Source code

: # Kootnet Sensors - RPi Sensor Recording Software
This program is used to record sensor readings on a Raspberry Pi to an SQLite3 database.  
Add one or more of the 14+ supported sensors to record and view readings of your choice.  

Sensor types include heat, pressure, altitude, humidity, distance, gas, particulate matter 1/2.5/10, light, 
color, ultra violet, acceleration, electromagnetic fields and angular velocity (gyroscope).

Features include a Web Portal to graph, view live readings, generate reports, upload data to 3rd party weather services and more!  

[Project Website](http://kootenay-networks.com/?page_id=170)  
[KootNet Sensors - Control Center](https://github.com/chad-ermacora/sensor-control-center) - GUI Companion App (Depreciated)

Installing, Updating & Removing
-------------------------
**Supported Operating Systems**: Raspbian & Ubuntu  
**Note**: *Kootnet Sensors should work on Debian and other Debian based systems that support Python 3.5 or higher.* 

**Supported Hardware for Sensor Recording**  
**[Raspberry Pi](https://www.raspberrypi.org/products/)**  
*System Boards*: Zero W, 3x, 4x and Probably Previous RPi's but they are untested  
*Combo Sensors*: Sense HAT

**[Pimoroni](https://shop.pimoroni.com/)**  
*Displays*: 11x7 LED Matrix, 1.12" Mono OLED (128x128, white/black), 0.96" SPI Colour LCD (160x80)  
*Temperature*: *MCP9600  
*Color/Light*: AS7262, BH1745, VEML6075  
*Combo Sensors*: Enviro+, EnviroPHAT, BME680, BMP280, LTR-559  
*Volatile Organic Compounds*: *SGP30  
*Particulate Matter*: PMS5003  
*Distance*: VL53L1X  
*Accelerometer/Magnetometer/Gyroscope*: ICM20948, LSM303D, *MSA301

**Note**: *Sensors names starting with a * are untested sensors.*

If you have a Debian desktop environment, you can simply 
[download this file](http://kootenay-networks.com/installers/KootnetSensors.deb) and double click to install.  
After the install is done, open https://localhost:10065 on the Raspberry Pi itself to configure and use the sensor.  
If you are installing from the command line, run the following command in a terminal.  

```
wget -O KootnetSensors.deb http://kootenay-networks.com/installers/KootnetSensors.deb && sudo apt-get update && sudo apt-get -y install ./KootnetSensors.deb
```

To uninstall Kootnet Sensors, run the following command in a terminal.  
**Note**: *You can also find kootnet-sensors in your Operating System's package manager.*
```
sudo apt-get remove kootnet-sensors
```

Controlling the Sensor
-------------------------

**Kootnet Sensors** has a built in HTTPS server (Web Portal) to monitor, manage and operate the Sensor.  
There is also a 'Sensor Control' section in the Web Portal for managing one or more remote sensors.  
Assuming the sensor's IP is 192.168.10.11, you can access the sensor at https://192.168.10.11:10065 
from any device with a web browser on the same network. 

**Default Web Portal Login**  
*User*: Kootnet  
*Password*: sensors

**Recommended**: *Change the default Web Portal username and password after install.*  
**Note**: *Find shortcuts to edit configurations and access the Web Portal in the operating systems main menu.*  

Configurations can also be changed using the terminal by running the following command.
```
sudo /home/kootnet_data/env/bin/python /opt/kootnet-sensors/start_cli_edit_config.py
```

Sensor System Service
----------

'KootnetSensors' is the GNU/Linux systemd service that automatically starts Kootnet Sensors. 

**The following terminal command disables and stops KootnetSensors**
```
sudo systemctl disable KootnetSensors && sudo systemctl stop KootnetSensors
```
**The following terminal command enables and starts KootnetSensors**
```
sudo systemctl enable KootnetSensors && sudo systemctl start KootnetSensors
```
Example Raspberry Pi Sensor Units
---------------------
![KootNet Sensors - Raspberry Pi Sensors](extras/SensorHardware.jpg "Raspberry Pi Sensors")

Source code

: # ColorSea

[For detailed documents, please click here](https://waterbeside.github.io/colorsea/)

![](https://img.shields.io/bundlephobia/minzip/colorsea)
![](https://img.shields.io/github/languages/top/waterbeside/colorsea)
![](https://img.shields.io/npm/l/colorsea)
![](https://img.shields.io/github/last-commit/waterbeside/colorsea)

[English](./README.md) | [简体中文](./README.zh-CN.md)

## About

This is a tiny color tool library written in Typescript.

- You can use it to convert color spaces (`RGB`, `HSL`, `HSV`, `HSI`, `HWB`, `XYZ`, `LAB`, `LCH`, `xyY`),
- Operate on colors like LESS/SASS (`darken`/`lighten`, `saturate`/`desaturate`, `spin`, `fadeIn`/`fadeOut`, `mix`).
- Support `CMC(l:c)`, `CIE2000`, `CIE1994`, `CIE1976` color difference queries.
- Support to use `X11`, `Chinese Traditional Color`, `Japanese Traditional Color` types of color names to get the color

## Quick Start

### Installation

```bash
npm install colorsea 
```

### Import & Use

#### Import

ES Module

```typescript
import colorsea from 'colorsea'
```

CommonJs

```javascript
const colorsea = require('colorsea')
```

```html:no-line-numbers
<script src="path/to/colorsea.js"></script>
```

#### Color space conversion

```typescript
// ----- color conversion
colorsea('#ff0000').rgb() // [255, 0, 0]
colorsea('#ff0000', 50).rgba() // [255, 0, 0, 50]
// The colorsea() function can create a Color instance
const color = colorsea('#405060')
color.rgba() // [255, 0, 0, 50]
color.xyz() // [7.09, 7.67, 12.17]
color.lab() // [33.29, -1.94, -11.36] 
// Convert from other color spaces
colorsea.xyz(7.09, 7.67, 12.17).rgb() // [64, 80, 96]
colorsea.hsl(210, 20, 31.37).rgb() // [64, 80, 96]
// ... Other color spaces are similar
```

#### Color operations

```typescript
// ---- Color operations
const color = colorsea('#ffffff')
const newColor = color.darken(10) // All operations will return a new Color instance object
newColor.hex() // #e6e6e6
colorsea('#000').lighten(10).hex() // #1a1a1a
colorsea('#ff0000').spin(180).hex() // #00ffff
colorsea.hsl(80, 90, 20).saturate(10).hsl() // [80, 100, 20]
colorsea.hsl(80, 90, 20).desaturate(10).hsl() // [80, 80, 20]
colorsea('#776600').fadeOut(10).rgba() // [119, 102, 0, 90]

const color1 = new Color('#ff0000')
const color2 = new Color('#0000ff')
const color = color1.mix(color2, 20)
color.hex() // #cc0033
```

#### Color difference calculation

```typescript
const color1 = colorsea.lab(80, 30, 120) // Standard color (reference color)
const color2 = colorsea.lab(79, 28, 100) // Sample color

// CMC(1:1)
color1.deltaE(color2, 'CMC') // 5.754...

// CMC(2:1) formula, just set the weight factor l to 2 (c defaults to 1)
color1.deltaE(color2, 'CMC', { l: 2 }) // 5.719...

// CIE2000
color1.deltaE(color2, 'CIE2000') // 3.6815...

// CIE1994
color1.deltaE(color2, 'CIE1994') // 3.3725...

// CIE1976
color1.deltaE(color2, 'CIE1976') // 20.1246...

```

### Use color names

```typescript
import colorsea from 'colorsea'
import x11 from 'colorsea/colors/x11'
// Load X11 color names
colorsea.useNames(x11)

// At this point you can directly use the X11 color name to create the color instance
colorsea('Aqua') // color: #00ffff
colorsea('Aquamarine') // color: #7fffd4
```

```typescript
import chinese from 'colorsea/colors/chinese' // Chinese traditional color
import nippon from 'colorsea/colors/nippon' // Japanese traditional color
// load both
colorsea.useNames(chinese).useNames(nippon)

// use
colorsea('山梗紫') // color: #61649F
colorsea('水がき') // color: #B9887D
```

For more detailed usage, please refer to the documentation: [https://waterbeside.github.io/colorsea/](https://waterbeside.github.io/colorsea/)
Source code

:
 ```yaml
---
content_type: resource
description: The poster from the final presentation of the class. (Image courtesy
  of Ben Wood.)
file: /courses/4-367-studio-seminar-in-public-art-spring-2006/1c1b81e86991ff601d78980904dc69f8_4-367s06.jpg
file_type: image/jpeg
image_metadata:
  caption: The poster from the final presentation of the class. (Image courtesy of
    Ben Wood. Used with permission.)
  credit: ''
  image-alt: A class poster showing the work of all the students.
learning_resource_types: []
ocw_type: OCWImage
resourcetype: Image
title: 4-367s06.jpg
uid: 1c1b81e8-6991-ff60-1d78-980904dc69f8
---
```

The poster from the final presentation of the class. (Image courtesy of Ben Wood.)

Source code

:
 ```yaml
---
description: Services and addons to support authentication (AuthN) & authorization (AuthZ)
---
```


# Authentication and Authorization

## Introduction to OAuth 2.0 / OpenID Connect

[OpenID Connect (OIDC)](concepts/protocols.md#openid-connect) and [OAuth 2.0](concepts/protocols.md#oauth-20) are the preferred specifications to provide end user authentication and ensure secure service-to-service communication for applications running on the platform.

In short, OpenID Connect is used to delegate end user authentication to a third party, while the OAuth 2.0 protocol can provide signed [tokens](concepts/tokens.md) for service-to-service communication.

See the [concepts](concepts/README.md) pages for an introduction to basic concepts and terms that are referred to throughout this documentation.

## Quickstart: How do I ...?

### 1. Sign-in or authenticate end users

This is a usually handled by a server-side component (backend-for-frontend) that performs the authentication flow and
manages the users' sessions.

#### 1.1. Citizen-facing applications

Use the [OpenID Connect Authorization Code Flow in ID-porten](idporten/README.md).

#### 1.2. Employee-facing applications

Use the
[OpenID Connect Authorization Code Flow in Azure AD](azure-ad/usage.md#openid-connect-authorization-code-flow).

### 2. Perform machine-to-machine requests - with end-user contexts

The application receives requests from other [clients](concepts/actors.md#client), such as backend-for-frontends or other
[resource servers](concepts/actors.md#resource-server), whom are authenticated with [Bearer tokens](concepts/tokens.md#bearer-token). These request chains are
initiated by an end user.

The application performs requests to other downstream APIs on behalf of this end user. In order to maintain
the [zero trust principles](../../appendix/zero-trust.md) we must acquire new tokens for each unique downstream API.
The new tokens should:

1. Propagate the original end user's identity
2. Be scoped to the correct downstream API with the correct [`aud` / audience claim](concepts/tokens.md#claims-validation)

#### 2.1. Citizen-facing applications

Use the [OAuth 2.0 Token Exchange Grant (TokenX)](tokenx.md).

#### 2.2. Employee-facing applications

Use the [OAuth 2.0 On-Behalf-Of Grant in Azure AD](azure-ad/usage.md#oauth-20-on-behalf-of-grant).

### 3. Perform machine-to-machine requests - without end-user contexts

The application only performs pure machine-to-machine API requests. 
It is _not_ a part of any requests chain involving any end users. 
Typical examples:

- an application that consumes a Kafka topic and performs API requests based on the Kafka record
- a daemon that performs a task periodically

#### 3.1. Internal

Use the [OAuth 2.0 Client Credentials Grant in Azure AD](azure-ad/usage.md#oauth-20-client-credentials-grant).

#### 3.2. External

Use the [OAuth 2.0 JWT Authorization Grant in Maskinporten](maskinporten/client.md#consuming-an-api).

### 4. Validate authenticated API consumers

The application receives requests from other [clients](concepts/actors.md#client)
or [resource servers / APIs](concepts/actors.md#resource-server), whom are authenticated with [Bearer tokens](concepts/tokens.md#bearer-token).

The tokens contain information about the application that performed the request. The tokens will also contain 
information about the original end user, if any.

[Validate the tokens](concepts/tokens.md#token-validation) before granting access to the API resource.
========
» Problem to work on
Each line above from the one with "To uninstall Kootnet" up to and including the one with "systems main menu.*" must be set down exactly, and no line outside that span may appear.

» Task result
To uninstall Kootnet Sensors, run the following command in a terminal.  
**Note**: *You can also find kootnet-sensors in your Operating System's package manager.*
```
sudo apt-get remove kootnet-sensors
```

Controlling the Sensor
-------------------------

**Kootnet Sensors** has a built in HTTPS server (Web Portal) to monitor, manage and operate the Sensor.  
There is also a 'Sensor Control' section in the Web Portal for managing one or more remote sensors.  
Assuming the sensor's IP is 192.168.10.11, you can access the sensor at https://192.168.10.11:10065 
from any device with a web browser on the same network. 

**Default Web Portal Login**  
*User*: Kootnet  
*Password*: sensors

**Recommended**: *Change the default Web Portal username and password after install.*  
**Note**: *Find shortcuts to edit configurations and access the Web Portal in the operating systems main menu.*  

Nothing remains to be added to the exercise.